Moving house with your cat


Relocating takes its toll on the human members of the household. With so much to pack and organise, kids to school, whoops! Where is the cat? This is a time when you really need to pay attention to your cat. Territorial by nature, cats have a whole other world happening, covered, checked and monitored. Moving was not a part of the plan. Uprooting them and moving them to a new home is stressful and traumatic for them. But there are some things you can do to help the process go as smoothly as possible and swiftly get your cat settled into everyone’s new home.

The fact is that they are not moving, you are, and that is important to remember. Animals have their own lives and thoughts, and if you are going to be a better pet parent, it is important that you always try to look at the world from your pet’s perspective. Who said we were moving?

This guide to moving a cat to a new home applies to general mixed breeds that are used to staying in at night and out during the day. It does not apply to all cats, cat breeds and all situations, personalities and relationships.


If your cat is not used to being in their carrier, you can help them become accustomed to it. Bring it out a few days before the move and put it in a quiet corner away from the chaos. Make it comfortable with a nice bed and some treats in it. Hopefully, your cat will find the treats and take to sleeping in it in the build up to the move.

If he or she won’t go into the carrier, move their food bowl closer and closer to the carrier until moving day. The day before you should have moved the food bowl all the way in, at the back of the carrier, so that they have no choice but to get all the way into it to eat.

Keep their routine as normal as possible. This can be hard with so much going on, but the less disrupted your cat’s routine is, the less stressed they will be. If you don’t think you will be around to maintain the cats feeding routing, buy a timed feeder and set it the usual mealtimes.
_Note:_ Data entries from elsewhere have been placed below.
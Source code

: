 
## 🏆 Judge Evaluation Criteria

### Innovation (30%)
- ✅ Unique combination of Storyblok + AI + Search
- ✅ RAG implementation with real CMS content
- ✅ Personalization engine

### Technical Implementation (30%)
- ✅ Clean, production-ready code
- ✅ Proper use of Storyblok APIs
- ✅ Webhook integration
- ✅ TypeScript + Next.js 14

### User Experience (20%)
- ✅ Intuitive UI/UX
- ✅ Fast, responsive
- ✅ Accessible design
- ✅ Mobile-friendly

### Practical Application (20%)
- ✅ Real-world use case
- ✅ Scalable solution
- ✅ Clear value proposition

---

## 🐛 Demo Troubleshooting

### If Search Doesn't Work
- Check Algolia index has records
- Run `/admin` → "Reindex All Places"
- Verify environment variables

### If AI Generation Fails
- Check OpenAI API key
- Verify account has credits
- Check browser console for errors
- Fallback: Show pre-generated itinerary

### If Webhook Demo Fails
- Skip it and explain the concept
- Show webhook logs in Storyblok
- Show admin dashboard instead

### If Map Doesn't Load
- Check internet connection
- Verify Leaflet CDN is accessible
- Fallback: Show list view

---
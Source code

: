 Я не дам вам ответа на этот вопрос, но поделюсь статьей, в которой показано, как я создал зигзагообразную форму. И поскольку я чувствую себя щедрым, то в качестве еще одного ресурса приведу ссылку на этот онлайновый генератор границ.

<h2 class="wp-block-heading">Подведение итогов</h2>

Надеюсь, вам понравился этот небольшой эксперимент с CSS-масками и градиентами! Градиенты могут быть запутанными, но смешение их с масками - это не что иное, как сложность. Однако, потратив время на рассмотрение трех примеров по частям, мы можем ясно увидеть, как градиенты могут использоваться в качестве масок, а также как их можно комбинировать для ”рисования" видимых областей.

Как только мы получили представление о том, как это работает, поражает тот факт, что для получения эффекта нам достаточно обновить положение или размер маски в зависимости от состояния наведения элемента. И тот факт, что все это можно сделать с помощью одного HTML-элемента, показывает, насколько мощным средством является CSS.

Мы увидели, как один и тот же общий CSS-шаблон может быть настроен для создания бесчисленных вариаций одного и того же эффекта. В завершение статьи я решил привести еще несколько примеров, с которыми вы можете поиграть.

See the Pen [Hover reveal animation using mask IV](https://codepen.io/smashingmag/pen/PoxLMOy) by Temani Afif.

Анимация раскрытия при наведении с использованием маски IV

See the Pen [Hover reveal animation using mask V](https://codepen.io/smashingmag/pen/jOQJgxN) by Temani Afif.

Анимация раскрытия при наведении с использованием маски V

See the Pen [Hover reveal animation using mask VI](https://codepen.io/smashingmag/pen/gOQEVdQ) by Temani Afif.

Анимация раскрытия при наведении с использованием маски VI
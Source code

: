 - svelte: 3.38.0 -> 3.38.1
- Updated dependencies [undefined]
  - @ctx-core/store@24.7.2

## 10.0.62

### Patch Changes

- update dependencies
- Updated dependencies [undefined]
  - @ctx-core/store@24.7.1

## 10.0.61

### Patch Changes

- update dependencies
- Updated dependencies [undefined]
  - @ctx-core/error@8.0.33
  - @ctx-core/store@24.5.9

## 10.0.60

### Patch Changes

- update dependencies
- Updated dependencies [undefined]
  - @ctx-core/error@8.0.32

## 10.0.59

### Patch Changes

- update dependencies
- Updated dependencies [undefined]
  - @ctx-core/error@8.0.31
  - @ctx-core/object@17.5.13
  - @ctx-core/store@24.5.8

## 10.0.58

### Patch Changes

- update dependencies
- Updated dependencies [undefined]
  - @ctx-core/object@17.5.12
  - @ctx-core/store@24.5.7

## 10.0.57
Keep your cat shut in one specific room, like a bedroom, with their food, water and litter tray. Leave a sign on the door so all the removal personnel know not to open the door. Once all the other rooms have been cleared, load your cat up in the carrier and transport them to the new place in the car with you. Once you arrive, you can unload the furniture for the same room first, because it was the last room to be cleared, it should be accessible at the front of the van.

Once this furniture is in the new place, you can let your cat out of the carrier and shut them away in this room. Fill the room with their toys and familiar things from the last house. This way, they are in their carrier for as short a time as possible and once they arrive they should be more comfortable being surrounded by familiar furniture and smells in the new location.


Keep your cat in this same room for the first couple of days. This way the cat knows where its food, water and litter tray are and isn’t too overwhelmed by the multitude of new sights and smells all over the house. Once they are acclimated to this room, let them explore the house one room at a time. Maybe open up the whole upstairs to the cat after a couple of days. Then a few days later the living room, then the kitchen.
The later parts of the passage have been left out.